The fluoroalkyl group-containing anionic surfactant is not particularly limited and may be appropriately selected depending on the intended purpose. Examples thereof include fluoroalkyl carboxylic acids having 2 to 10 carbon atoms and metal salts thereof, disodium perfluorooctanesulfonylglutamate, sodium 3-[ω-fluoroalkyl(C6 to C11)oxy)-1-alkyl(C3 or C4) sulfonates, sodium 3-[ω-fluoroalkanoyl(C6 to C8)-N-ethylamino]-1-propanesulfonates, fluoroalkyl(C11 to C20) carboxylic acids and metal salts thereof, perfluoroalkylcarboxylic acids(C7 to C13) and metal salts thereof, perfluoroalkyl(C4 to C12)sulfonates and metal salts thereof, perfluorooctanesulfonic acid diethanol amide, N-propyl-N-(2-hydroxyethyl)perfluorooctanesulfone amide, perfluoroalkyl(C6 to C10)sulfonamide propyltrimethylammonium salts, salts of perfluoroalkyl(C6 to C10)-N-ethylsulfonylglycin and monoperfluoroalkyl(C6 to C16) ethylphosphates. The fluoroalkyl group-containing cationic surfactant is not particularly limited and may be appropriately selected depending on the intended purpose. Examples thereof include aliphatic primary, secondary or tertiary amine containing a fluoroalkyl group, aliphatic quaternary ammonium salts (e.g., perfluoroalkyl(C6 to C10)sulfonamide propyltrimethylammonium salts, benzalkonium salts, benzethonium chloride, pyridinium salts and imidazolinium salts.

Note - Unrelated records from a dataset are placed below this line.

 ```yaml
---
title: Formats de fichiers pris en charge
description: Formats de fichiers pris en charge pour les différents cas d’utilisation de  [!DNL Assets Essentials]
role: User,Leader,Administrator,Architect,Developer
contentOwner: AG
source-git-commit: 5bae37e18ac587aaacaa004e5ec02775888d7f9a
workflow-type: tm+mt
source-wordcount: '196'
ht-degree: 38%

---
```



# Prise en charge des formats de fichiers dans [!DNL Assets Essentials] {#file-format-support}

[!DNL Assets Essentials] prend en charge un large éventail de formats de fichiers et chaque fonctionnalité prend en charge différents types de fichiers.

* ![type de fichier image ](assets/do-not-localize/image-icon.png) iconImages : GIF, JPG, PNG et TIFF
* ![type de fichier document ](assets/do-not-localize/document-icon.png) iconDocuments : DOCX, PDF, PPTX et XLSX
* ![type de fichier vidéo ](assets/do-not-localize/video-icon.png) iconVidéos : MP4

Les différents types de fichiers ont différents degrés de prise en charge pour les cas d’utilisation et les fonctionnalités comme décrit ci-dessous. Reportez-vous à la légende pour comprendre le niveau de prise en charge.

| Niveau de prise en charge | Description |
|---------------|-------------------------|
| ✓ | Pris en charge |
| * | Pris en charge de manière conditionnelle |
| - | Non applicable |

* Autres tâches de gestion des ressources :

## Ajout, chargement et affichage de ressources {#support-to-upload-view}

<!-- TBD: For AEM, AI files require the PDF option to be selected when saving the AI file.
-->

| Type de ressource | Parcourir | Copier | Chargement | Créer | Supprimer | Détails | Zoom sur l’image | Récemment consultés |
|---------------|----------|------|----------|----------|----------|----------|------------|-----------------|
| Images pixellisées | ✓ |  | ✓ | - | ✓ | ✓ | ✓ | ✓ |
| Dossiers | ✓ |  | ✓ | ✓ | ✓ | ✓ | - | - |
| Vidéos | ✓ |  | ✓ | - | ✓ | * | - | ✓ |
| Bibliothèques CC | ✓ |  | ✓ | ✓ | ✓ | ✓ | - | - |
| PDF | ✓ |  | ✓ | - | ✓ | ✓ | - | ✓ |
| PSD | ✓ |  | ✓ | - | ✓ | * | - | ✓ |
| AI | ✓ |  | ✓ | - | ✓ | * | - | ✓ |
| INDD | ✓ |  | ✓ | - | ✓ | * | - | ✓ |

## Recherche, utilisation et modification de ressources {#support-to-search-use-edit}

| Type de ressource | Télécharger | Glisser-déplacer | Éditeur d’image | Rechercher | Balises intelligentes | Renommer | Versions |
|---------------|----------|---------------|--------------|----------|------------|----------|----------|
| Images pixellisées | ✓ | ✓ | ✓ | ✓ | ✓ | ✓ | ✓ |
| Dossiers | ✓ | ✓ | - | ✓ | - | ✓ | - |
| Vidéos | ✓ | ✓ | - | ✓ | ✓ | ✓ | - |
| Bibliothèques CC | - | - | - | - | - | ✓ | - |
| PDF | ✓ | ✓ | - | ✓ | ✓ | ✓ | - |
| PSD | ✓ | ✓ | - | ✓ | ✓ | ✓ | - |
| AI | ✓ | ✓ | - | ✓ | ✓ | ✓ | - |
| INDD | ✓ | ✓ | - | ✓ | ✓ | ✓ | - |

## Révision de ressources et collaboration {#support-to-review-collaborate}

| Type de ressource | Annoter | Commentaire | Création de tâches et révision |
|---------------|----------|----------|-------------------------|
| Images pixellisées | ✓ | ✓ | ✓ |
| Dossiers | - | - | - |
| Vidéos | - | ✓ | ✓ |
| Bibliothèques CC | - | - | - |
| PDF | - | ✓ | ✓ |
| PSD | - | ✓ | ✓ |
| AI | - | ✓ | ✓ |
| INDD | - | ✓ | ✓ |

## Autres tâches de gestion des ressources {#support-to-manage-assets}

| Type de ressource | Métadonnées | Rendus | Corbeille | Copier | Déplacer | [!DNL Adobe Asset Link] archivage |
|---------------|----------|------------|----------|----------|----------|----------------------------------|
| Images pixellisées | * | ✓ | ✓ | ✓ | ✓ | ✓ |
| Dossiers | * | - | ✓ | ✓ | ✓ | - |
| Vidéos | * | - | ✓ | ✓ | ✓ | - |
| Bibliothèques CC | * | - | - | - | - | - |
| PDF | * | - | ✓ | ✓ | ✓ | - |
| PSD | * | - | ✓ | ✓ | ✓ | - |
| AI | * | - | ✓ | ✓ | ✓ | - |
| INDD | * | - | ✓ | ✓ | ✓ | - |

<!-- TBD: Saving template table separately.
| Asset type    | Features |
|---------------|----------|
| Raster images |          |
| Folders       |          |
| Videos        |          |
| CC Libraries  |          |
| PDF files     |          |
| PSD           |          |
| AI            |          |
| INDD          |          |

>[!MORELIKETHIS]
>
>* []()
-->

<Inorganic Dispersing Agent>

The dissolution or dispersion product of the toner composition may be dispersed in the aqueous medium in the presence of an inorganic dispersing agent or fine resin particles. The inorganic dispersing agent is not particularly limited and may be appropriately selected depending on the intended purpose. Examples thereof include tricalcium phosphate, calcium carbonate, titanium oxide, colloidal silica and hydroxyapatite. Use of the dispersing agent is preferred since a sharp particle size distribution and a stable dispersion state can be attained.

<Protective Colloid>

Further, a polymeric protective colloid may be used to stabilize dispersed liquid droplets.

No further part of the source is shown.